SOURCE RECORDS:
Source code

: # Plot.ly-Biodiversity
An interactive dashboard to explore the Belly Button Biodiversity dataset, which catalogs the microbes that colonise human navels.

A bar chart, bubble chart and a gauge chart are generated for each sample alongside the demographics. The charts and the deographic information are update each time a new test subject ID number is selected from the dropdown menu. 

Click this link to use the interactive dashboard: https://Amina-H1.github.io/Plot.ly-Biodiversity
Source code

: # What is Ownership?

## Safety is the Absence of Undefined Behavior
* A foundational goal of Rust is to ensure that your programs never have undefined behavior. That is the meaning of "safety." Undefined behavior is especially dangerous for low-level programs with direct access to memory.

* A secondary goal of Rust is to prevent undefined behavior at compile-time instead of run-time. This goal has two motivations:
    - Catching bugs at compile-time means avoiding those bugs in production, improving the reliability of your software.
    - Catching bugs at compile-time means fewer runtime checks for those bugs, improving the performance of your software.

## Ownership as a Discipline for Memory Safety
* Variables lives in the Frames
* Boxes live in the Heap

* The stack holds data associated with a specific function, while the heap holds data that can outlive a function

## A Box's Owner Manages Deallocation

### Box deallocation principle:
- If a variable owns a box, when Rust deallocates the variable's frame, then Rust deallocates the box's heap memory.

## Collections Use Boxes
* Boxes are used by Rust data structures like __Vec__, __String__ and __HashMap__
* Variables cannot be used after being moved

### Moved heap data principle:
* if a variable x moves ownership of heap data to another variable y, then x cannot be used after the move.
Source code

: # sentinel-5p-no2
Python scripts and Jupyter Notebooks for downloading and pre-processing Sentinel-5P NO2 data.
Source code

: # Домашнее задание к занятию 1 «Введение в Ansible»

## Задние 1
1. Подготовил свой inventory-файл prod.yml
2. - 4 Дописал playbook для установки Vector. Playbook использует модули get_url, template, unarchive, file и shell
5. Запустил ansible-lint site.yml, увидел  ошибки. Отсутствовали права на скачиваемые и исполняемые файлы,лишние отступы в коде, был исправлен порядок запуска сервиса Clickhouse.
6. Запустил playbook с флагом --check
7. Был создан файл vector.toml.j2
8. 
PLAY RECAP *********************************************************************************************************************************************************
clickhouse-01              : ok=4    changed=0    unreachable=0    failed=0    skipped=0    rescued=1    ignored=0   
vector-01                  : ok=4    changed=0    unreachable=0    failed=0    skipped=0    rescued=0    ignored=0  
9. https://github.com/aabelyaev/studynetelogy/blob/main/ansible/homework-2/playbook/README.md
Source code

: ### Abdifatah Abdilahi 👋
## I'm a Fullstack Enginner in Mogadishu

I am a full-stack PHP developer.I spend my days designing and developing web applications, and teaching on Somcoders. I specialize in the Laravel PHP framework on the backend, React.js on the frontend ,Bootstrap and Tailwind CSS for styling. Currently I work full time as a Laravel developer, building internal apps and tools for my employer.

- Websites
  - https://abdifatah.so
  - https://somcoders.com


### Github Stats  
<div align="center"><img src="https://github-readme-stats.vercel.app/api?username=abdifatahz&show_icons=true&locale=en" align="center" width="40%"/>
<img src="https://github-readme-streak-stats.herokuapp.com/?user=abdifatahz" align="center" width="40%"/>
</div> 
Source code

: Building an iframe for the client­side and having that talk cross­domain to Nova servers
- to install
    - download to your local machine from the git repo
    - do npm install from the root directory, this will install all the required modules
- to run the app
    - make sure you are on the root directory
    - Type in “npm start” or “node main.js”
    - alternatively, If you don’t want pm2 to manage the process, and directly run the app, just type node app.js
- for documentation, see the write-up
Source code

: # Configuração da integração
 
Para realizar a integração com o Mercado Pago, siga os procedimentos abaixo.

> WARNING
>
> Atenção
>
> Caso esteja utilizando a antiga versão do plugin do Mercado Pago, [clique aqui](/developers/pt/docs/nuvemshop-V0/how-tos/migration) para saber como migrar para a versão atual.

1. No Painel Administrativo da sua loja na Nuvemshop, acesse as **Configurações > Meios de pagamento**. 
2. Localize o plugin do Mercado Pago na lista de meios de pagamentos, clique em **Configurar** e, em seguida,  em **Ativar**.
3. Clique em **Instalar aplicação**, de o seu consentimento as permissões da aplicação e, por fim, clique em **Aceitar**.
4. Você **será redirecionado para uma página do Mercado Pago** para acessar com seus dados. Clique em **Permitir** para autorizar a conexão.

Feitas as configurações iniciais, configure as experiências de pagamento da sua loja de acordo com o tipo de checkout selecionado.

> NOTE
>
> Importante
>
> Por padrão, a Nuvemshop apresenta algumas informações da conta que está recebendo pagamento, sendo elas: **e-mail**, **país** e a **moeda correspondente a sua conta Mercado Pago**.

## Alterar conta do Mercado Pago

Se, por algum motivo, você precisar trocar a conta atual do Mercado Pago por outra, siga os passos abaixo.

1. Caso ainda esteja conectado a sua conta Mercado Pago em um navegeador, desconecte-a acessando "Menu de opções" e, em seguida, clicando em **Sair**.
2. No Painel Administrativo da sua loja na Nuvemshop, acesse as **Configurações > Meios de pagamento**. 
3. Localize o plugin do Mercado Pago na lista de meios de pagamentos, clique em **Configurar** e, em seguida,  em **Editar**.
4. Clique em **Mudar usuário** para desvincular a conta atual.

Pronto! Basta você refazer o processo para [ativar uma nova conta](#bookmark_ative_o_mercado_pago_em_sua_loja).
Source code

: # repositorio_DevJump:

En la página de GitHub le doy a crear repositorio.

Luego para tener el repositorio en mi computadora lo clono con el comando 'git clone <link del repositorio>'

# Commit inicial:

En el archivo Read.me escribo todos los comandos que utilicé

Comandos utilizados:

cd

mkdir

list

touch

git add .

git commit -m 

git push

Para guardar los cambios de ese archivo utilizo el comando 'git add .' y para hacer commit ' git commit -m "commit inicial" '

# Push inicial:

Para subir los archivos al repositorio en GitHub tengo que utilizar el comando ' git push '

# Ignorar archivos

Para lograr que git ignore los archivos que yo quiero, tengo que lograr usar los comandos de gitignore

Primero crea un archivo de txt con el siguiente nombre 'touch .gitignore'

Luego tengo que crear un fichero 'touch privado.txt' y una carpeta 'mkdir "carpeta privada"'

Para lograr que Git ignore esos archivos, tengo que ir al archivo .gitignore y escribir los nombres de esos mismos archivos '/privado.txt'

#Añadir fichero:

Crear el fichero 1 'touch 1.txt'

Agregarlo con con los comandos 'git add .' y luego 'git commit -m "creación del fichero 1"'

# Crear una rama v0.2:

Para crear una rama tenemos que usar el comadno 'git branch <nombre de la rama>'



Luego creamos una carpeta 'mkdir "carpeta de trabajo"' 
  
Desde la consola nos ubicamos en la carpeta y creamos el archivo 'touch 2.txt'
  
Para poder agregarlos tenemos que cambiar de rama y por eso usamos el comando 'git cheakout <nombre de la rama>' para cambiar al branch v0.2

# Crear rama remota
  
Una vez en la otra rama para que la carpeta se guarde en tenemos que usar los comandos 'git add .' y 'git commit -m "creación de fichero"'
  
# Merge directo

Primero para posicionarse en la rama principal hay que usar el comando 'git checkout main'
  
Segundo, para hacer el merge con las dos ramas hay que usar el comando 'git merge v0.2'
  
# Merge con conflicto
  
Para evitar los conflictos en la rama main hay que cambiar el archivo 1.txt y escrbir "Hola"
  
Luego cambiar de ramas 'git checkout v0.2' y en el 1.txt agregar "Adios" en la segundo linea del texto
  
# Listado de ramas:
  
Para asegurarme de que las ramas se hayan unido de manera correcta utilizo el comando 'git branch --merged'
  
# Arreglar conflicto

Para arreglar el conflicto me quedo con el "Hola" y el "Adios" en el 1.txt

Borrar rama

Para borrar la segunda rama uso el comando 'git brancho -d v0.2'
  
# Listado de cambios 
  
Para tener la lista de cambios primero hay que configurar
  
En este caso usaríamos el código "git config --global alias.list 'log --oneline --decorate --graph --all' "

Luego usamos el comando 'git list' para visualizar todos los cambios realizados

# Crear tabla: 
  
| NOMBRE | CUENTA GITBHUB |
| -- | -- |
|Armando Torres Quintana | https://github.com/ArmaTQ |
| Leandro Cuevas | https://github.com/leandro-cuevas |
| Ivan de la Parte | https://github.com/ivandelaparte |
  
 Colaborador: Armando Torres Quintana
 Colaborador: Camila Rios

EXERCISE DETAILS: Among the entries, count the lines that hold "improving". Reply with the count only.

SOLUTION: 2